**Exercise goal**. From the records below, set down exactly the lines starting with the line that contains "2. Cliquez sur" and going on through the line that contains "## Vérification des politiques RLS". Nothing else is wanted.

• • • • • • •

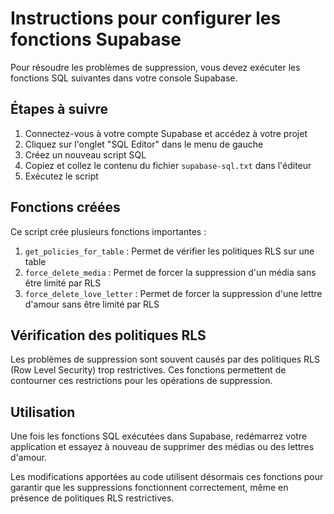# Instructions pour configurer les fonctions Supabase

Pour résoudre les problèmes de suppression, vous devez exécuter les fonctions SQL suivantes dans votre console Supabase.

## Étapes à suivre

1. Connectez-vous à votre compte Supabase et accédez à votre projet
2. Cliquez sur l'onglet "SQL Editor" dans le menu de gauche
3. Créez un nouveau script SQL
4. Copiez et collez le contenu du fichier `supabase-sql.txt` dans l'éditeur
5. Exécutez le script

## Fonctions créées

Ce script crée plusieurs fonctions importantes :

1. `get_policies_for_table` : Permet de vérifier les politiques RLS sur une table
2. `force_delete_media` : Permet de forcer la suppression d'un média sans être limité par RLS
3. `force_delete_love_letter` : Permet de forcer la suppression d'une lettre d'amour sans être limité par RLS

## Vérification des politiques RLS

Les problèmes de suppression sont souvent causés par des politiques RLS (Row Level Security) trop restrictives. Ces fonctions permettent de contourner ces restrictions pour les opérations de suppression.

## Utilisation

Une fois les fonctions SQL exécutées dans Supabase, redémarrez votre application et essayez à nouveau de supprimer des médias ou des lettres d'amour.

Les modifications apportées au code utilisent désormais ces fonctions pour garantir que les suppressions fonctionnent correctement, même en présence de politiques RLS restrictives.
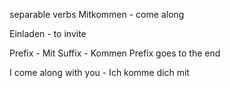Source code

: separable verbs
Mitkommen - come along

Einladen - to invite

Prefix - Mit
Suffix - Kommen
Prefix goes to the end

I come along with you - Ich komme dich mit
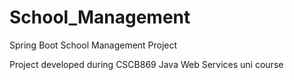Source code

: # School_Management
Spring Boot School Management Project 

Project developed during CSCB869 Java Web Services uni course 
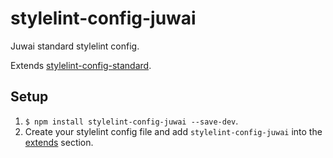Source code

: # stylelint-config-juwai

Juwai standard stylelint config.

Extends [stylelint-config-standard](https://github.com/stylelint/stylelint-config-standard).

## Setup

1. `$ npm install stylelint-config-juwai --save-dev`.
1. Create your stylelint config file and add `stylelint-config-juwai` into the [extends](https://github.com/stylelint/stylelint/blob/master/docs/user-guide/configuration.md#extends) section.
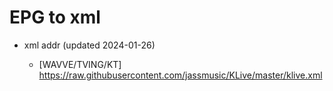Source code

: # EPG to xml

* xml addr (updated 2024-01-26)

  - [WAVVE/TVING/KT]
    https://raw.githubusercontent.com/jassmusic/KLive/master/klive.xml

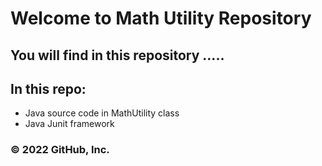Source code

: # Welcome to Math Utility Repository
## You will find in this repository .....

## In this repo:
* Java source code in MathUtility class
* Java Junit framework

### © 2022 GitHub, Inc.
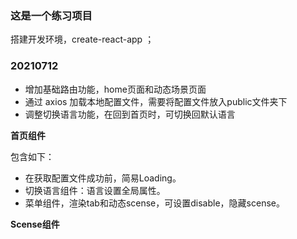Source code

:  ### 这是一个练习项目

 搭建开发环境，create-react-app ；

### 20210712

* 增加基础路由功能，home页面和动态场景页面
* 通过 axios  加载本地配置文件，需要将配置文件放入public文件夹下
* 调整切换语言功能，在回到首页时，可切换回默认语言

**首页组件**

包含如下：

* 在获取配置文件成功前，简易Loading。 
* 切换语言组件：语言设置全局属性。
* 菜单组件，渲染tab和动态scense，可设置disable，隐藏scense。

**Scense组件**











#### 


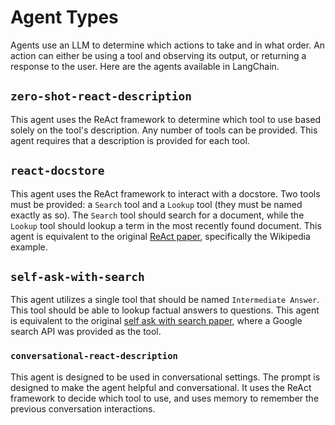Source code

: # Agent Types

Agents use an LLM to determine which actions to take and in what order.
An action can either be using a tool and observing its output, or returning a response to the user.
Here are the agents available in LangChain.

## `zero-shot-react-description`

This agent uses the ReAct framework to determine which tool to use
based solely on the tool's description. Any number of tools can be provided.
This agent requires that a description is provided for each tool.

## `react-docstore`

This agent uses the ReAct framework to interact with a docstore. Two tools must
be provided: a `Search` tool and a `Lookup` tool (they must be named exactly as so).
The `Search` tool should search for a document, while the `Lookup` tool should lookup
a term in the most recently found document.
This agent is equivalent to the
original [ReAct paper](https://arxiv.org/pdf/2210.03629.pdf), specifically the Wikipedia example.

## `self-ask-with-search`

This agent utilizes a single tool that should be named `Intermediate Answer`.
This tool should be able to lookup factual answers to questions. This agent
is equivalent to the original [self ask with search paper](https://ofir.io/self-ask.pdf),
where a Google search API was provided as the tool.

### `conversational-react-description`

This agent is designed to be used in conversational settings.
The prompt is designed to make the agent helpful and conversational.
It uses the ReAct framework to decide which tool to use, and uses memory to remember the previous conversation interactions.
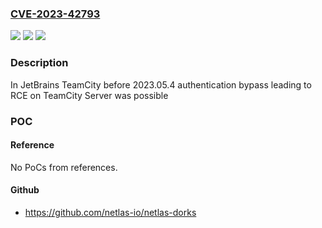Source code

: ### [CVE-2023-42793](https://cve.mitre.org/cgi-bin/cvename.cgi?name=CVE-2023-42793)
![](https://img.shields.io/static/v1?label=Product&message=TeamCity&color=blue)
![](https://img.shields.io/static/v1?label=Version&message=0%3C%202023.05.4%20&color=brighgreen)
![](https://img.shields.io/static/v1?label=Vulnerability&message=CWE-288&color=brighgreen)

### Description

In JetBrains TeamCity before 2023.05.4 authentication bypass leading to RCE on TeamCity Server was possible

### POC

#### Reference
No PoCs from references.

#### Github
- https://github.com/netlas-io/netlas-dorks


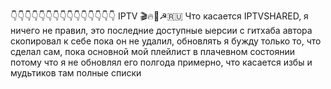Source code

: 👇👇👇👇👇👇👇👇👇👇👇👇👇👇👇
IPTV
🎬🔥🍿☭🇷🇺
Что касается IPTVSHARED, я ничего не правил, это последние доступные ыерсии с гитхаба автора скопировал к себе пока он не удалил, обновлять я бужду только то, что сделал сам, пока основной мой плейлист в плачевном состоянии потому что я не обновлял его полгода примерно, что касается избы и мудьтиков там полные списки
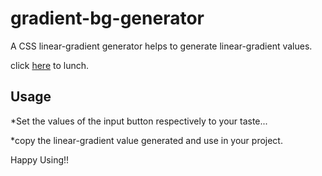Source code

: # gradient-bg-generator
A CSS linear-gradient generator helps to generate linear-gradient values.

click [here](https://layoasce.github.io/gradient-bg-generator/) to lunch.

## Usage
*Set the values of the input button respectively to your taste...

*copy the linear-gradient value generated and use in your project.

Happy Using!!
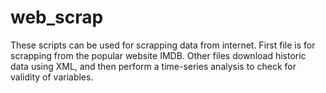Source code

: # web_scrap

These scripts can be used for scrapping data from internet. First file is for scrapping from the popular website IMDB. Other files download historic data using XML, and then perform a time-series analysis to check for validity of variables. 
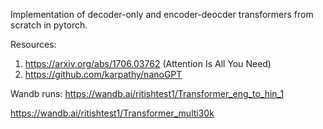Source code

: Implementation of decoder-only and encoder-deocder transformers from scratch in pytorch.

Resources:
1) https://arxiv.org/abs/1706.03762 (Attention Is All You Need)
2) https://github.com/karpathy/nanoGPT

Wandb runs:
https://wandb.ai/ritishtest1/Transformer_eng_to_hin_1

https://wandb.ai/ritishtest1/Transformer_multi30k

• • • • • • •

**Answer to this task**.
2. Cliquez sur l'onglet "SQL Editor" dans le menu de gauche
3. Créez un nouveau script SQL
4. Copiez et collez le contenu du fichier `supabase-sql.txt` dans l'éditeur
5. Exécutez le script

## Fonctions créées

Ce script crée plusieurs fonctions importantes :

1. `get_policies_for_table` : Permet de vérifier les politiques RLS sur une table
2. `force_delete_media` : Permet de forcer la suppression d'un média sans être limité par RLS
3. `force_delete_love_letter` : Permet de forcer la suppression d'une lettre d'amour sans être limité par RLS

## Vérification des politiques RLS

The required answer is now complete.